Dear Kaitlyn,
Thank you for taking the time to contact my office about Senator Franken's amendment to the FY2010 Defense Appropriations bill dealing with arbitration. Your input is important to me, and I appreciate the time you took to share your thoughts.
Senator Franken's amendment stemmed from a truly horrible crime committed against Jamie Leigh Jones, an employee of a company performing work in Iraq under a contract with the Defense Department. Please know, this amendment had no impact on law enforcement's ability to pursue criminal prosecution against anyone involved in committing these crimes, and dealt only with the agreements between employers and employees to resolve civil claims in arbitration rather than through litigation. What happened to Ms. Jones in this case is abhorrent and the culprits should be prosecuted to the fullest extent of the law.
Separate and apart then from any criminal prosecution, Ms. Jones filed several claims in court in a civil suit against the company. The company argued that Ms. Jones could not sue in court because the employee signed an arbitration agreement to bring any claims against her employer to arbitration instead of being tried in court. However, the court ruled in favor of Ms. Jones by nullifying the arbitration agreement as to her claims of (1) assault and battery, (2) intentional infliction of emotional distress arising out of the assault, (3) negligent hiring, retention, and supervision of employees involved in the assault, and (4) false imprisonment. The court therefore said that employers can not require that civil claims of sexual assault be resolved through arbitration and that employees like Ms. Jones retain the ability to sue in court.
The Franken amendment sought to codify this court ruling in favor of Ms. Jones by requiring that contractors with the Defense Department exclude those four claims from their employee contract arbitration agreements. However, this amendment went much further than the court ruling by also requiring the exclusion from arbitration agreements of many of the possible employment claims an employee can bring against an employer. First, it is important to note that the Obama Administration opposed the Franken amendment because of its broad application and the problems associated with enforcing it. Rather than a targeted attempt to prevent the types of obstacles that Ms. Jones faced when she fairly sought restitution for the horrific acts that occurred, this amendment went well beyond in an effort to make a sweeping change to existing law among issues that never impacted this employee and that the court never addressed in this case.

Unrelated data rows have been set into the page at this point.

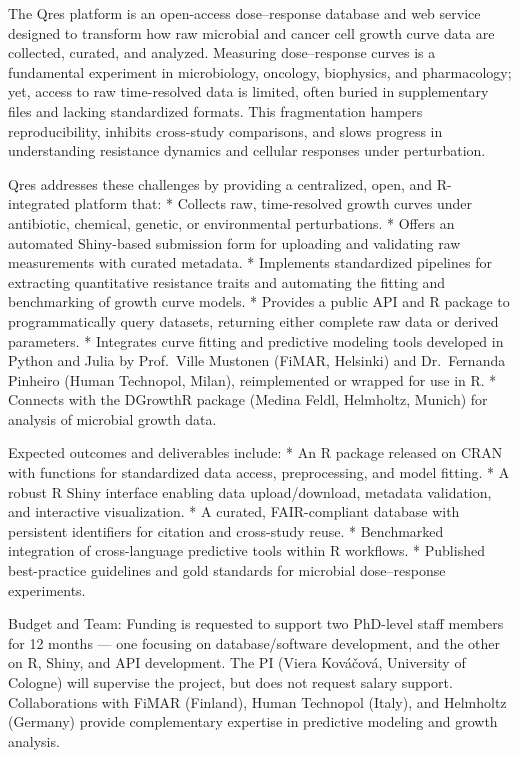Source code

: \documentclass[
]{article}
\begin{document}
The Qres platform is an open-access dose--response database and web
service designed to transform how raw microbial and cancer cell growth
curve data are collected, curated, and analyzed. Measuring
dose--response curves is a fundamental experiment in microbiology,
oncology, biophysics, and pharmacology; yet, access to raw time-resolved
data is limited, often buried in supplementary files and lacking
standardized formats. This fragmentation hampers reproducibility,
inhibits cross-study comparisons, and slows progress in understanding
resistance dynamics and cellular responses under perturbation.

Qres addresses these challenges by providing a centralized, open, and
R-integrated platform that: * Collects raw, time-resolved growth curves
under antibiotic, chemical, genetic, or environmental perturbations. *
Offers an automated Shiny-based submission form for uploading and
validating raw measurements with curated metadata. * Implements
standardized pipelines for extracting quantitative resistance traits and
automating the fitting and benchmarking of growth curve models. *
Provides a public API and R package to programmatically query datasets,
returning either complete raw data or derived parameters. * Integrates
curve fitting and predictive modeling tools developed in Python and
Julia by Prof.~Ville Mustonen (FiMAR, Helsinki) and Dr.~Fernanda
Pinheiro (Human Technopol, Milan), reimplemented or wrapped for use in
R. * Connects with the DGrowthR package (Medina Feldl, Helmholtz,
Munich) for analysis of microbial growth data.

Expected outcomes and deliverables include: * An R package released on
CRAN with functions for standardized data access, preprocessing, and
model fitting. * A robust R Shiny interface enabling data
upload/download, metadata validation, and interactive visualization. * A
curated, FAIR-compliant database with persistent identifiers for
citation and cross-study reuse. * Benchmarked integration of
cross-language predictive tools within R workflows. * Published
best-practice guidelines and gold standards for microbial dose--response
experiments.

Budget and Team: Funding is requested to support two PhD-level staff
members for 12 months --- one focusing on database/software development,
and the other on R, Shiny, and API development. The PI (Viera Kováčová,
University of Cologne) will supervise the project, but does not request
salary support. Collaborations with FiMAR (Finland), Human Technopol
(Italy), and Helmholtz (Germany) provide complementary expertise in
predictive modeling and growth analysis.
\end{document}
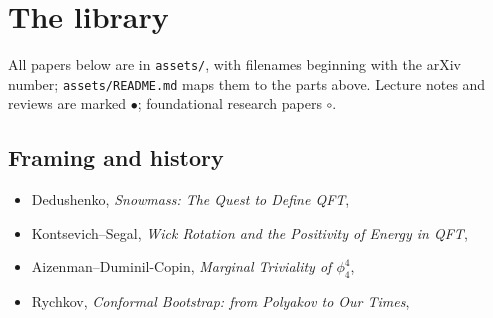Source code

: \newpage

{}
\section*{The library}

\noin All papers below are in \texttt{assets/}, with filenames beginning with the arXiv number; \texttt{assets/README.md} maps them to the parts above. Lecture notes and reviews are marked $\bullet$; foundational research papers $\circ$.

\subsection*{Framing and history}
\begin{itemize}
\item[$\bullet$] Dedushenko, \emph{Snowmass: The Quest to Define QFT}, 
\item[$\circ$] Kontsevich--Segal, \emph{Wick Rotation and the Positivity of Energy in QFT}, 
\item[$\circ$] Aizenman--Duminil-Copin, \emph{Marginal Triviality of $\phi^4_4$}, 
\item[$\bullet$] Rychkov, \emph{Conformal Bootstrap: from Polyakov to Our Times}, 
\end{itemize}

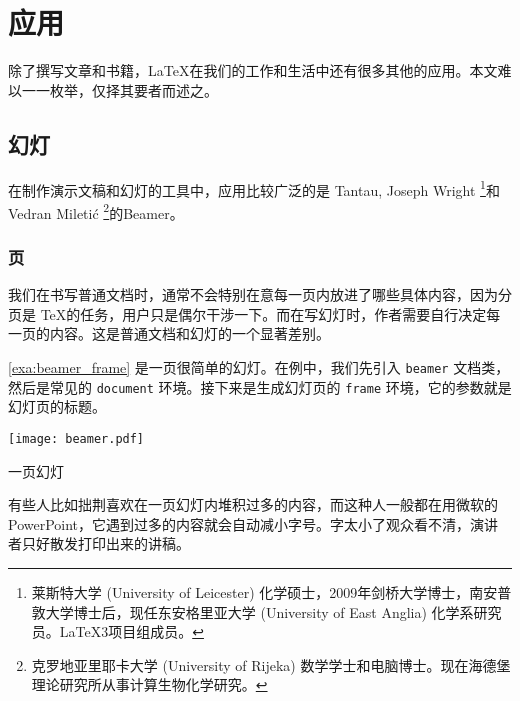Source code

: \chapter{应用}

除了撰写文章和书籍，\LaTeX 在我们的工作和生活中还有很多其他的应用。本文难以一一枚举，仅择其要者而述之。

\section{幻灯}

在制作演示文稿和幻灯的工具中，应用比较广泛的是 Tantau\indexTantau, Joseph Wright\indexWright{} \footnote{莱斯特大学 (University of Leicester) 化学硕士，2009年剑桥大学博士，南安普敦大学博士后，现任东安格里亚大学 (University of East Anglia) 化学系研究员。\LaTeX{}3项目组成员。}和 Vedran Miletić\indexMiletic{} \footnote{克罗地亚里耶卡大学 (University of Rijeka) 数学学士和电脑博士。现在海德堡理论研究所从事计算生物化学研究。}的Beamer\citep{Tantau_beamer}。

\subsection{页}

我们在书写普通文档时，通常不会特别在意每一页内放进了哪些具体内容，因为分页是 \TeX 的任务，用户只是偶尔干涉一下。而在写幻灯时，作者需要自行决定每一页的内容。这是普通文档和幻灯的一个显著差别。

\autoref{exa:beamer_frame} 是一页很简单的幻灯。在例中，我们先引入 \texttt{beamer} 文档类，然后是常见的 \texttt{document} 环境。接下来是生成幻灯页的 \texttt{frame} 环境，它的参数就是幻灯页的标题。


\begin{example}[htbp]
\begin{Demo}
\centering
\texttt{[image: beamer.pdf]}
\end{Demo}
\caption{一页幻灯}
\label{exa:beamer_frame}
\end{example}

有些人比如拙荆喜欢在一页幻灯内堆积过多的内容，而这种人一般都在用微软的 PowerPoint，它遇到过多的内容就会自动减小字号。字太小了观众看不清，演讲者只好散发打印出来的讲稿。

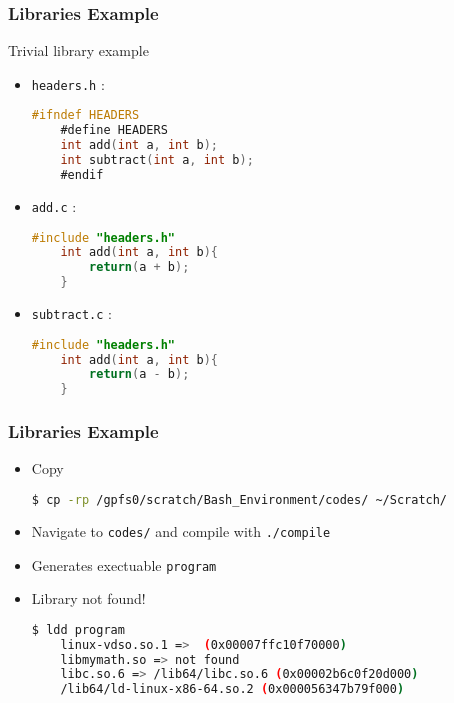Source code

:\documentclass{beamer}
\newcommand{\code}[1]{\colorbox{codegray}{\texttt{#1}}}
\begin{document}
\begin{frame}[fragile]
\frametitle{Libraries Example}
Trivial library example 
\begin{itemize}
    \item \code{headers.h} : 
    \begingroup
    \scriptsize
    \begin{lstlisting}[backgroundcolor = \color{codegray}, language = C, showstringspaces=false]
    #ifndef HEADERS
    #define HEADERS
    int add(int a, int b);
    int subtract(int a, int b);
    #endif
    \end{lstlisting}
    \endgroup
    
    \item \code{add.c} : 
    \begingroup
    \scriptsize
    \begin{lstlisting}[backgroundcolor = \color{codegray}, language = C, showstringspaces=false]
    #include "headers.h"
    int add(int a, int b){
        return(a + b);
    }
    \end{lstlisting}
    \endgroup
    
    
    \item \code{subtract.c} : 
    \begingroup
    \scriptsize
    \begin{lstlisting}[backgroundcolor = \color{codegray}, language = C, showstringspaces=false]
    #include "headers.h"
    int add(int a, int b){
        return(a - b);
    }
    \end{lstlisting}
    \endgroup
\end{itemize}
\end{frame}


\begin{frame}[fragile]
\frametitle{Libraries Example}
\begin{itemize}
    \item Copy 
    \begingroup
    \scriptsize
    \begin{lstlisting}[backgroundcolor = \color{codegray}, language = Bash, showstringspaces=false]
    $ cp -rp /gpfs0/scratch/Bash_Environment/codes/ ~/Scratch/
    \end{lstlisting}
    \endgroup
    \pause

    \item Navigate to \code{codes/} and compile with \code{./compile} 
    \pause

    \item Generates exectuable \code{program}
    \pause

    \item Library not found!
    \begingroup
    \scriptsize
    \begin{lstlisting}[backgroundcolor = \color{codegray}, language = Bash, showstringspaces=false]
    $ ldd program
	linux-vdso.so.1 =>  (0x00007ffc10f70000)
	libmymath.so => not found
	libc.so.6 => /lib64/libc.so.6 (0x00002b6c0f20d000)
	/lib64/ld-linux-x86-64.so.2 (0x000056347b79f000)
    \end{lstlisting}
    \endgroup
\end{itemize}
\end{frame}
\end{document}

I agreed with the court ruling and believe that the civil claims arising out of the sexual assault should not be arbitrated. However, I believe the amendment was too expansive, and went well beyond the situation the amendment was trying to remedy. I believe that arbitration can provide employees with a more efficient and cost-effective avenue for resolving their claims against their employer and I do not believe it should be largely eliminated as an alternative to what is sometimes a very lengthy, contentious, and expensive court process.
Thank you again for your letter. I hope you will continue to share your thoughts with me.
Sincerely,
Bob Corker
United States Senator
The fact that both sent me quite similar letters tells me I'm not the only one to write them about their vote.
And I'm quite sad - where's the snail mail? You wanted my street address for a reason.